I like sharing my words of wisdom, because we all have a story. My story was not always pretty, and at times, painful, but by sharing that story, I’ve met so many kind, lovely people.
I’ve always said life is an interesting journey. If you can imagine it, you can dream it, if you can dream it, you can become it! Have goals and don’t give up believing.
Q: Why do you volunteer?
A: Simply, it fills my heart!
Q: Why do you volunteer at MPTC?
A: Westbrook was my work community for years and spending time at My Place Teen Center gave me the opportunity to give back to this great city and be part of a center that clearly changes lives.
Although, I work in a neighboring city and took a small break, I missed it and felt driven to return because of what (President and CEO) Donna (Dwyer) and her team do for these teens every day. They work miracles. They make a difference. They love their jobs. It feels like an extended family and the kids are amazing.
Whether it be helping teens with homework, teaching life skills, mentoring, playing a game of pool, taking a dance/music class, helping with social, personal or school issues or providing healthy snacks and meals, I love being part of this safe haven and making them feel important.

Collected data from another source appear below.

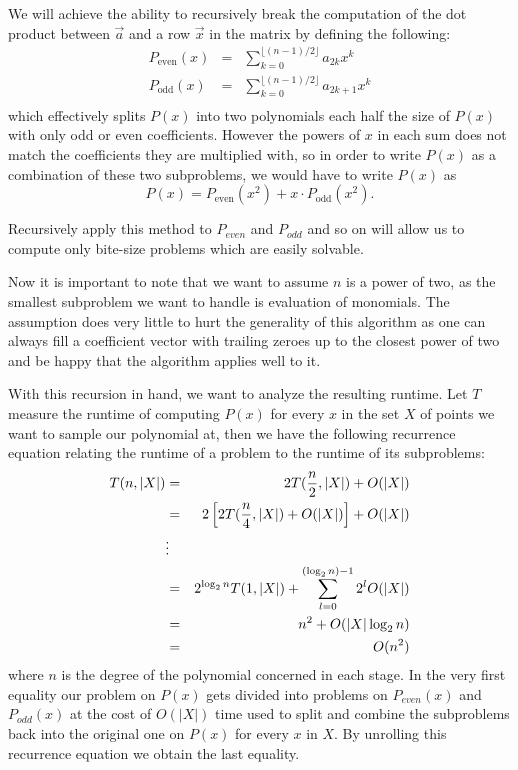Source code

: \documentclass[../article.tex]{subfiles}
\begin{document}
We will achieve the ability to recursively break the computation of the dot product between $\vec{a}$ and a row $\vec{x}$ in the matrix by defining the following:
\begin{eqnarray*}
P_{\text{even}}(x)&=&\displaystyle \sum_{k=0}^{\lfloor(n-1)/2\rfloor} a_{2k}x^k\\
P_{\text{odd}}(x)&=&\displaystyle \sum_{k=0}^{\lfloor(n-1)/2\rfloor} a_{2k+1}x^k\\
\end{eqnarray*}
which effectively splits $P(x)$ into two polynomials each half the size of $P(x)$ with only odd or even coefficients. However the powers of $x$ in each sum does not match the coefficients they are multiplied with, so in order to write $P(x)$ as a combination of these two subproblems, we would have to write $P(x)$ as
\begin{equation}\label{split}
P(x) = P_{\text{even}}(x^2)+x\cdot P_{\text{odd}}(x^2).
\end{equation}

Recursively apply this method to $P_{even}$ and $P_{odd}$ and so on will allow us to compute only bite-size problems which are easily solvable.

Now it is important to note that we want to assume $n$ is a power of two, as the smallest subproblem we want to handle is evaluation of monomials. The assumption does very little to hurt the generality of this algorithm as one can always fill a coefficient vector with trailing zeroes up to the closest power of two and be happy that the algorithm applies well to it.

With this recursion in hand, we want to analyze the resulting runtime. Let $T$ measure the runtime of computing $P(x)$ for every $x$ in the set $X$ of points we want to sample our polynomial at, then we have the following recurrence equation relating the runtime of a problem to the runtime of its subproblems:
\begin{eqnarray}
	T(n,|X|) &=& 2T(\frac{n}{2}, |X|) + O(|X|)\notag\\
	&=& 2\left[2T(\frac{n}{4}, |X|)+O(|X|)\right]+O(|X|)\notag\\
	&\vdots&\notag\\
	&=& 2^{\log_2{n}}T(1,|X|)+\sum_{l=0}^{(\log_2{n})-1}2^lO(|X|) \label{recurrence}\\
	&=& n^2+O(|X|\log_2{n})\notag\\
	&=& O(n^2)\notag
\end{eqnarray}
where $n$ is the degree of the polynomial concerned in each stage. In the very first equality our problem on $P(x)$ gets divided into problems on $P_{even}(x)$ and $P_{odd}(x)$ at the cost of $O(|X|)$ time used to split and combine the subproblems back into the original one on $P(x)$ for every $x$ in $X$. By unrolling this recurrence equation we obtain the last equality.
\end{document}

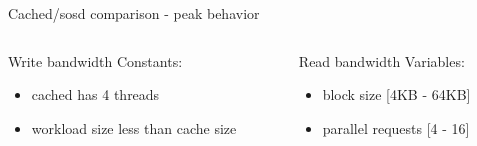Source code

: \begin{frame}{Cached/sosd comparison - peak behavior}
	\begin{columns}[t]
		\begin{column}{.5\textwidth}
			Write bandwidth
			Constants:
			\begin{itemize}
				\item cached has 4 threads
				\item workload size less than cache size
			\end{itemize}
		\end{column}
		\begin{column}{.5\textwidth}
			Read bandwidth
			Variables:
			\begin{itemize}
				\item block size [4KB - 64KB]
				\item parallel requests [4 - 16]
			\end{itemize}
		\end{column}
	\end{columns}

\end{frame}

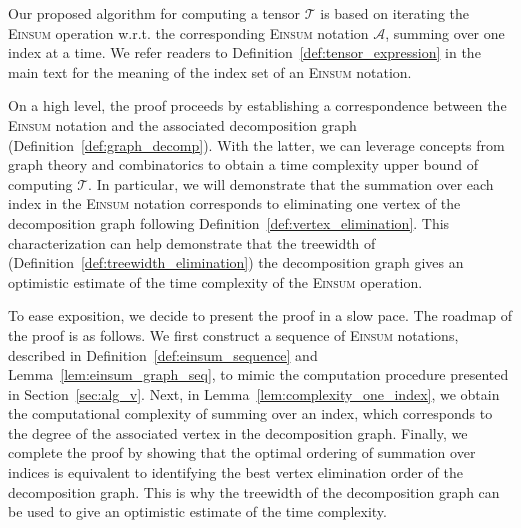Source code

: \documentclass[twoside,11pt]{article}
\def\Einsum{\textsc{Einsum}}
\def\calA{\mathcal{A}}
\def\calT{\mathcal{T}}
\begin{document}
Our proposed algorithm for computing a tensor $\calT$ is based on iterating the \Einsum{} operation w.r.t. the corresponding \Einsum{} notation $\calA$, summing over one index at a time. We refer readers to Definition~\ref{def:tensor_expression} in the main text for the meaning of the index set of an \Einsum{} notation. 

On a high level, the proof proceeds by establishing a correspondence between the \Einsum{} notation and the associated decomposition graph (Definition~\ref{def:graph_decomp}). With the latter, we can leverage concepts from graph theory and combinatorics to obtain a time complexity upper bound of computing $\calT$. In particular, we will demonstrate that the summation over each index in the \Einsum{} notation corresponds to eliminating one vertex of the decomposition graph following Definition~\ref{def:vertex_elimination}. This characterization can help demonstrate that the treewidth of (Definition~\ref{def:treewidth_elimination}) the decomposition graph gives an optimistic estimate of the time complexity of the \Einsum{} operation.

To ease exposition, we decide to present the proof in a slow pace. The roadmap of the proof is as follows. We first construct a sequence of \Einsum{} notations, described in Definition~\ref{def:einsum_sequence} and Lemma~\ref{lem:einsum_graph_seq}, to mimic the computation procedure presented in Section~\ref{sec:alg_v}. Next, in Lemma~\ref{lem:complexity_one_index}, we obtain the computational complexity of summing over an index, which corresponds to the degree of the associated vertex in the decomposition graph. Finally, we complete the proof by showing that the optimal ordering of summation over indices is equivalent to identifying the best vertex elimination order of the decomposition graph. This is why the treewidth of the decomposition graph can be used to give an optimistic estimate of the time complexity.
\end{document}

Their smiles say it all. MPTC cares.
Q: What have you learned through your experiences at MPTC?
A: I’ve learned that things I take for granted, such as feeling loved, safe, having a home, food on the table, a place to sleep, shower, etc., are not always available to teens in the greater Portland community. The problem is much bigger than I thought, so having this free, nonprofit agency central to many is imperative to helping our teens succeed.
Q: Can you describe a MPTC interaction or event that was particularly meaningful and that you will never forget?
A: There are too many to mention, but I have seen the growth in kids who come regularly.
One of the teens is now a full-time employee. Who better to work with our teens than a teen who once was making bad choices, and understands?
Two siblings, who I’ve know for years, have a fun, comfortable and friendly gathering place to call home after school, while their parents work. I’ve even skied with them. I love seeing them weekly and if they aren’t there, wonder if they are OK.